Era il 21 settembre 2000. In radio passavano Music, di Madonna, e Lady, dei Modjo. Al cinema veniva proiettato Chiedimi se sono felice, di Aldo, Giovanni e Giacomo. In Italia, celebravamo le medaglie di Domenico Fioravanti e Davide Rummolo, alle Olimpiadi di Sydney. Il mondo del motociclismo, intanto, piangeva il ritiro di uno dei piloti più forti e iconici della storia mentre un altro, Valentino Rossi, cominciava a vincere nel mondo dei grandi.
Riavvolgiamo un attimo il nastro e torniamo a qualche mese prima: è la seconda manche del Gran Premio d’Australia, in Superbike. Al quarto giro, in regia decidono di trasmettere l’on-board di Carl Fogarty, inconsapevoli di stare per mostrare al mondo gli ultimi metri della sua carriera. L’impatto con Robert Ulm. Il caos della moto che si ribalta nel prato. I tifosi da tutto il mondo mantengono il fiato sospeso prima di vedere il corpo di Carl, a terra, soccorso dai medici. Più avanti, lui stesso ricorderà quella come la gara più brutta della sua vita: gli infortuni rimediati a Philip Island, infatti, non gli permetteranno più di ritrovare la forma di un tempo e, in seguito a un test segreto al Mugello, il 18 settembre, se ne renderà conto.

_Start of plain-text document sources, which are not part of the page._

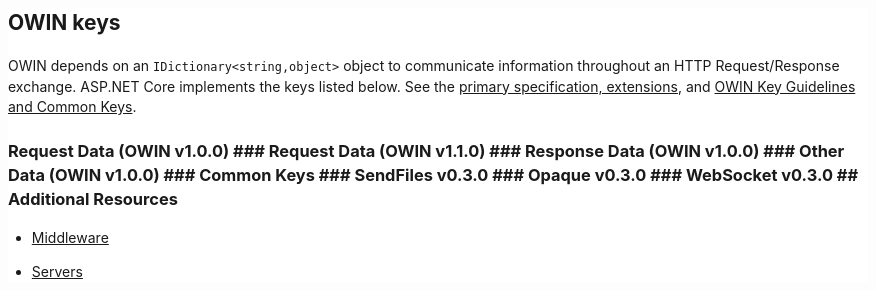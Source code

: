   ## OWIN keys

OWIN depends on an `IDictionary<string,object>` object to communicate information throughout an HTTP Request/Response exchange. ASP.NET Core implements the keys listed below. See the [primary specification, extensions](http://owin.org/#spec), and [OWIN Key Guidelines and Common Keys](http://owin.org/spec/spec/CommonKeys.html).

  ### Request Data (OWIN v1.0.0)  ### Request Data (OWIN v1.1.0)  ### Response Data (OWIN v1.0.0)  ### Other Data (OWIN v1.0.0)  ### Common Keys  ### SendFiles v0.3.0  ### Opaque v0.3.0  ### WebSocket v0.3.0  ## Additional Resources

* [Middleware](middleware.md)

* [Servers](servers.md)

21 settembre 2000. Carl Fogarty annunciava ufficialmente il suo ritiro dalle corse. Da allora sono passati 23 anni. E a ricordarcelo è lo stesso Foggy, che nelle scorse ore ha postato sui propri profili social un servizio realizzato all’epoca da Nico Cereghini, per Grand Prix - storico programma televisivo sul motorsport - in cui rendeva omaggio al campione inglese, costretto a fermarsi, forse, all’apice della sua carriera. Le immagini sgranate e il costante rumore bianco in sottofondo non possono che riportare alla mente quei tempi, così vicini eppure troppo lontani dai giorni d’oggi: i duelli con Scott Russell e, poi, con Pierfrancesco Chili; i suoi occhi, così penetranti da essere ben visibili perfino sotto la visiera; poi la Ducati…
Un binomio, quello dell’inglese e della rossa, inciso nella storia del motociclismo. Oltre ai record - l’unico capace di vincere quattro mondiali in sella a una Ducati e di raggiungere quota 59 vittorie in Superbike, traguardo demolito poi da Rea, ma quasi vent’anni dopo - la coppia rimane ancora oggi impressa nell’immaginario dei tifosi. Un rapporto che giovò parecchio a Borgo Panigale dove, che con le vittorie di Foggy, si sono riempiti le tasche nell’epoca in cui ancora vigeva il motto “vinci la domenica, vendi il lunedì”. Sì, perché il pilota di Blackburn, in sella alla 916 - e, poi, alla 996 - fece innamorare migliaia di persone con la sua guida.
Proprio Cereghini dirà del suo stile: “Come guida lui la moto non la guida nessuno: spiritato, violento, piega e raddrizza la sua Ducati come fosse un cavallo da rodeo”. Tanto riservato nella vita privata, quanto animalesco in pista. Una mentalità che lo portò a dominare le derivate di serie, venendo spesso paragonato a un’altra leggenda delle due ruote, Mick Doohan. Uno scontro, quello tra i due, che non si concretizzò mai. O meglio, un’occasione ci fu: a Donington, nel 1993, quando Foggy prese parte al Gran Premio come wildcard in sella a una Cagiva - poiché, all’epoca, l’azienda varesina era proprietaria di Ducati. Alla partenza, però, Doohan si auto-eliminò causando un incidente con le due Suzuki di Kevin Schwantz e Alex Barros. Il pilota inglese arrivò a sfiorare il podio, mancato solo per aver terminato la benzina a pochi metri dal traguardo - su una moto che non aveva mai guidato prima. Quel quarto posto rimase il suo miglior risultato in 500, poiché, fino a quel 21 settembre 2000, correrà solamente in Superbike, macinando chilometri e vittorie, ottenendo il soprannome di King Carl - che non smette di accompagnarlo.